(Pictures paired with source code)
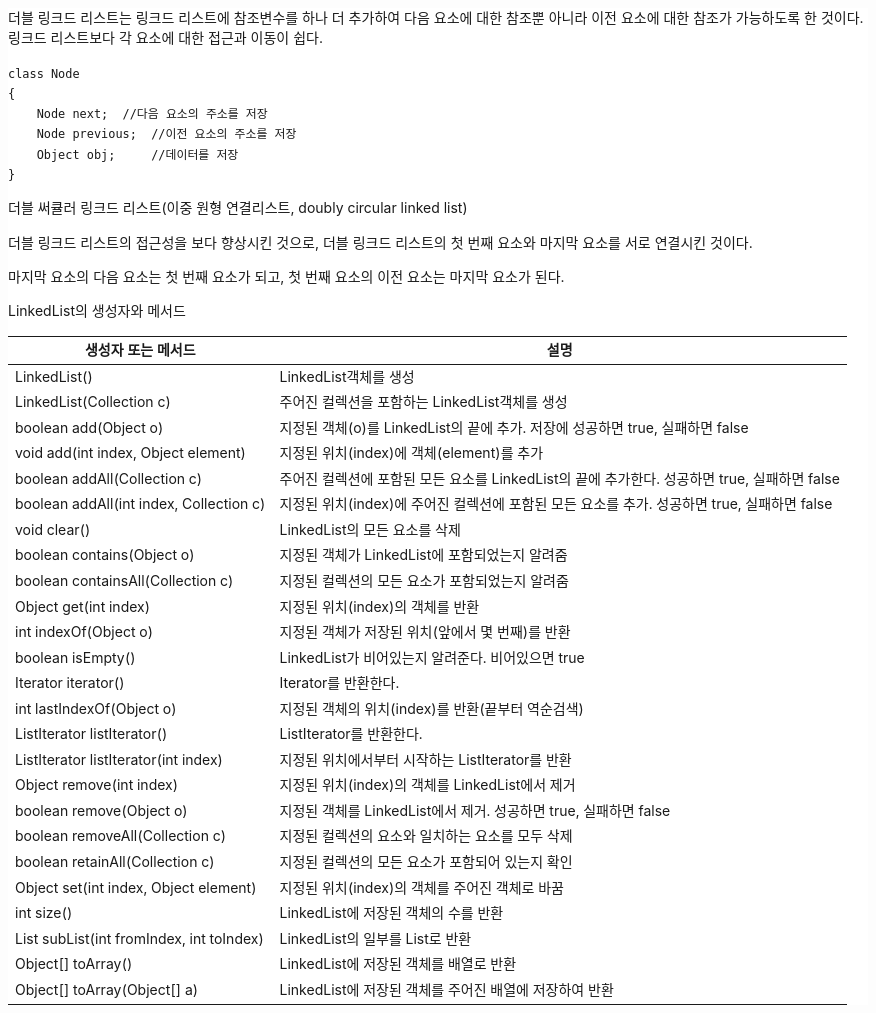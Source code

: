 더블 링크드 리스트는 링크드 리스트에 참조변수를 하나 더 추가하여 다음 요소에 대한 참조뿐 아니라 이전 요소에 대한 참조가 가능하도록 한 것이다. 링크드 리스트보다 각 요소에 대한 접근과 이동이 쉽다.

```
class Node
{
	Node next;	//다음 요소의 주소를 저장
    Node previous;	//이전 요소의 주소를 저장
    Object obj;		//데이터를 저장
}
```

 

더블 써큘러 링크드 리스트(이중 원형 연결리스트, doubly circular linked list)

더블 링크드 리스트의 접근성을 보다 향상시킨 것으로, 더블 링크드 리스트의 첫 번째 요소와 마지막 요소를 서로 연결시킨 것이다.

마지막 요소의 다음 요소는 첫 번째 요소가 되고, 첫 번째 요소의 이전 요소는 마지막 요소가 된다.

 

LinkedList의 생성자와 메서드

| 생성자 또는 메서드                       | 설명                                                         |
| ---------------------------------------- | ------------------------------------------------------------ |
| LinkedList()                             | LinkedList객체를 생성                                        |
| LinkedList(Collection c)                 | 주어진 컬렉션을 포함하는 LinkedList객체를 생성               |
| boolean add(Object o)                    | 지정된 객체(o)를 LinkedList의 끝에 추가. 저장에 성공하면 true, 실패하면 false |
| void add(int index, Object element)      | 지정된 위치(index)에 객체(element)를 추가                    |
| boolean addAll(Collection c)             | 주어진 컬렉션에 포함된 모든 요소를 LinkedList의 끝에 추가한다. 성공하면 true, 실패하면 false |
| boolean addAll(int index, Collection c)  | 지정된 위치(index)에 주어진 컬렉션에 포함된 모든 요소를 추가. 성공하면 true, 실패하면 false |
| void clear()                             | LinkedList의 모든 요소를 삭제                                |
| boolean contains(Object o)               | 지정된 객체가 LinkedList에 포함되었는지 알려줌               |
| boolean containsAll(Collection c)        | 지정된 컬렉션의 모든 요소가 포함되었는지 알려줌              |
| Object get(int index)                    | 지정된 위치(index)의 객체를 반환                             |
| int indexOf(Object o)                    | 지정된 객체가 저장된 위치(앞에서 몇 번째)를 반환             |
| boolean isEmpty()                        | LinkedList가 비어있는지 알려준다. 비어있으면 true            |
| Iterator iterator()                      | Iterator를 반환한다.                                         |
| int lastIndexOf(Object o)                | 지정된 객체의 위치(index)를 반환(끝부터 역순검색)            |
| ListIterator listIterator()              | ListIterator를 반환한다.                                     |
| ListIterator listIterator(int index)     | 지정된 위치에서부터 시작하는 ListIterator를 반환             |
| Object remove(int index)                 | 지정된 위치(index)의 객체를 LinkedList에서 제거              |
| boolean remove(Object o)                 | 지정된 객체를 LinkedList에서 제거. 성공하면 true, 실패하면 false |
| boolean removeAll(Collection c)          | 지정된 컬렉션의 요소와 일치하는 요소를 모두 삭제             |
| boolean retainAll(Collection c)          | 지정된 컬렉션의 모든 요소가 포함되어 있는지 확인             |
| Object set(int index, Object element)    | 지정된 위치(index)의 객체를 주어진 객체로 바꿈               |
| int size()                               | LinkedList에 저장된 객체의 수를 반환                         |
| List subList(int fromIndex, int toIndex) | LinkedList의 일부를 List로 반환                              |
| Object[] toArray()                       | LinkedList에 저장된 객체를 배열로 반환                       |
| Object[] toArray(Object[] a)             | LinkedList에 저장된 객체를 주어진 배열에 저장하여 반환       |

» **What to work on**: An exact copy of the lines from the one containing "ListIterator listIterator(int index)" through the end of the entries is required, and nothing beyond them.

» **Written solution**:
| ListIterator listIterator(int index)     | 지정된 위치에서부터 시작하는 ListIterator를 반환             |
| Object remove(int index)                 | 지정된 위치(index)의 객체를 LinkedList에서 제거              |
| boolean remove(Object o)                 | 지정된 객체를 LinkedList에서 제거. 성공하면 true, 실패하면 false |
| boolean removeAll(Collection c)          | 지정된 컬렉션의 요소와 일치하는 요소를 모두 삭제             |
| boolean retainAll(Collection c)          | 지정된 컬렉션의 모든 요소가 포함되어 있는지 확인             |
| Object set(int index, Object element)    | 지정된 위치(index)의 객체를 주어진 객체로 바꿈               |
| int size()                               | LinkedList에 저장된 객체의 수를 반환                         |
| List subList(int fromIndex, int toIndex) | LinkedList의 일부를 List로 반환                              |
| Object[] toArray()                       | LinkedList에 저장된 객체를 배열로 반환                       |
| Object[] toArray(Object[] a)             | LinkedList에 저장된 객체를 주어진 배열에 저장하여 반환       |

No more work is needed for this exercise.